Saturday, February 5, 2011

Banana wars: who are the real winners?

How much does it matter to you where your bananas come from, and can you detect any difference in the fruit?

Most of us responsible global citizens like to think we consider factors such as fair trade when we make purchasing decisions. But how much attention do you pay to where the bananas you're buying were grown? Yesterday the EU finally ratified reduced tariffs on South American imports, making it likely that we'll be seeing more of their bananas and fewer from the Caribbean and Africa, as well as a possible reduction in price.

Yet again the banana finds itself the unlikely fulcrum of the debate about how we produce, sell and buy food.
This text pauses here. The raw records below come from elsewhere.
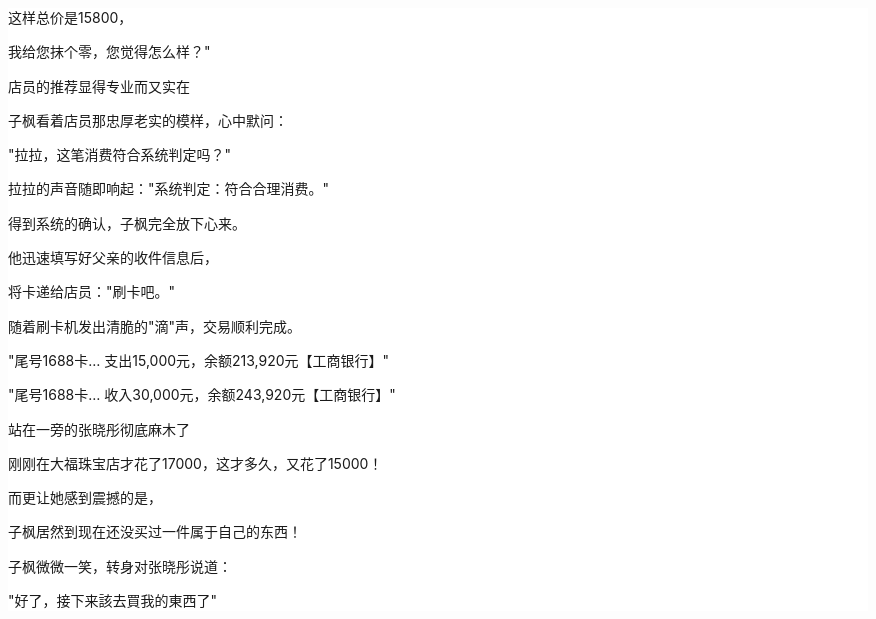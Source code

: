 这样总价是15800，

我给您抹个零，您觉得怎么样？"

店员的推荐显得专业而又实在

子枫看着店员那忠厚老实的模样，心中默问：

"拉拉，这笔消费符合系统判定吗？"

拉拉的声音随即响起："系统判定：符合合理消费。"

得到系统的确认，子枫完全放下心来。

他迅速填写好父亲的收件信息后，

将卡递给店员："刷卡吧。"

随着刷卡机发出清脆的"滴"声，交易顺利完成。

"尾号1688卡… 支出15,000元，余额213,920元【工商银行】"

"尾号1688卡… 收入30,000元，余额243,920元【工商银行】"

站在一旁的张晓彤彻底麻木了

刚刚在大福珠宝店才花了17000，这才多久，又花了15000！

而更让她感到震撼的是，

子枫居然到现在还没买过一件属于自己的东西！

子枫微微一笑，转身对张晓彤说道：

"好了，接下来該去買我的東西了"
For the last two decades the importance of the fruit as a mainstay of post-colonial economies has grown; trade blocs have repeatedly clashed over it; and a fair trade movement has emerged around it, redefining the relationship between producers and their customers.
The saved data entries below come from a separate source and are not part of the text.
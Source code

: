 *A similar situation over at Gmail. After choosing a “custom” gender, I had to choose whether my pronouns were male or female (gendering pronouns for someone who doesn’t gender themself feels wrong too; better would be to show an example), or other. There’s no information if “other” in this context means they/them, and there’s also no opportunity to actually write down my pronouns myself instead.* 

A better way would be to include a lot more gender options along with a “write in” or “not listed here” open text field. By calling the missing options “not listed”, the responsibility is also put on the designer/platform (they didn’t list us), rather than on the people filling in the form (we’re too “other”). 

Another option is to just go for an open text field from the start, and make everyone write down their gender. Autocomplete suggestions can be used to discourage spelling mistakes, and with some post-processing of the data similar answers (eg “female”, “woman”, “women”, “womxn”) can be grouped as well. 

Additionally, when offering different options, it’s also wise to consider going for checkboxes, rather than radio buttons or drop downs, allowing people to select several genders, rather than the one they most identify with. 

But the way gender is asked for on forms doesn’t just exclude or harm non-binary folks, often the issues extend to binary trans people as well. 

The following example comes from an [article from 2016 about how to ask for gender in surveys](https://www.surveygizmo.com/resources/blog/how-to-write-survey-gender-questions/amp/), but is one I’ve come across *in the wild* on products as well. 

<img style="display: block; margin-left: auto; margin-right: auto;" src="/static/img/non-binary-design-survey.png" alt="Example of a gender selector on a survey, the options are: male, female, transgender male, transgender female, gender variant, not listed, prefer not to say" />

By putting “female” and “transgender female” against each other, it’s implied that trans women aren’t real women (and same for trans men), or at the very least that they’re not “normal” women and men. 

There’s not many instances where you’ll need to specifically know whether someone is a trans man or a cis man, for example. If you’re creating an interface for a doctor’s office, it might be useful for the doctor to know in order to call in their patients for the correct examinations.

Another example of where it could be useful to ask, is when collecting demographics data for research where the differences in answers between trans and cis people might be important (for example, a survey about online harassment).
The agreement ratified yesterday is the culmination of a complaint brought to the WTO by Ecuador in 1996. The charge, upheld in 2008 was that the EU was breaking global trade rules by favouring bananas imported from former African and the Caribbean colonies of some member states. The wholesale price of South American bananas will begin to come down as the import tariff is reduced, and some experts say this will result in reduced prices for consumers, too. But the question is, what do we lose if we pay even less for bananas?

We're already enjoying some suspiciously cheap fruit in the UK. The tariff agreement comes on top of two recent supermarket price wars, one in 2002 when Asda/Walmart struck a deal with Del Monte creating a lasting depression in prices, and another which began in 2007.
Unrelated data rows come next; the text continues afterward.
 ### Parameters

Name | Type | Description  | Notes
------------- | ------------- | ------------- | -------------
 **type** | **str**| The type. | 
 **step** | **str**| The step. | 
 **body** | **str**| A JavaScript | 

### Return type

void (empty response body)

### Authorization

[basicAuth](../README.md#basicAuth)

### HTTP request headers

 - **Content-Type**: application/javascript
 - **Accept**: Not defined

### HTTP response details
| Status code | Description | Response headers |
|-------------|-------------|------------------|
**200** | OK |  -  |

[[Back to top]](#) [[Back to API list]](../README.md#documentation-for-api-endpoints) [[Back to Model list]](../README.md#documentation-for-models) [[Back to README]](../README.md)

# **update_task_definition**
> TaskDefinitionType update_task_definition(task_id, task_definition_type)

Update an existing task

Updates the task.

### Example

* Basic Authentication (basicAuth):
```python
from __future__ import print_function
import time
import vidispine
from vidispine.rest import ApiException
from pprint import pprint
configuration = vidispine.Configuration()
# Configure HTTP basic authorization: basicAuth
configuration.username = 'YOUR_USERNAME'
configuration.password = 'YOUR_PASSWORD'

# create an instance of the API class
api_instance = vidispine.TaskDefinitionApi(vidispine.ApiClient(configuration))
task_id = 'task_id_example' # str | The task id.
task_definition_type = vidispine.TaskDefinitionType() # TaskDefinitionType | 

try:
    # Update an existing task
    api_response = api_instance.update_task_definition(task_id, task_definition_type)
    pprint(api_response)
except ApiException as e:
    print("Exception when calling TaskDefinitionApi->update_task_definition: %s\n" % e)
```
Of course, it's the huge scale of the supermarkets and the large producers (Dole, Chiquita, and Del Monte, all South American producers, control more than 60% of production between them in a market worth about $25bn annually) that makes this sort of behaviour possible. Yet again, among the biggest losers are likely to be the associations of smallholders who produce the majority of Caribbean bananas, some of whom are yet to fully recover from hurricane Tomas which ravaged the Windward Islands only three months ago.

This isn't to say that the big companies are all bad, or that they're not trying to improve the ways in which they do business. However, when Gabriel Stein, an expert on protectionism at Lombard Street Research, said on this morning's Today programme that this is good news for British consumers because prices would come down, we should perhaps pause to consider the implications for the smallholders who are the real losers in this dispute.

Stein also made the claim that "generally the Latin American bananas are supposed to be of better quality." I'm not sure bananas from one region are any better than another (the ones we eat in the UK all come from the same cultivar, Cavendish, and ultimately from the same plant, cloned thousands of times). But it will be a great shame if consumers who have to watch their budgets lose the choice of buying bananas from large corporations or associations of smallholders.

To what extent do global politics and economics affect which bananas you buy? And can you detect any difference in quality between regions?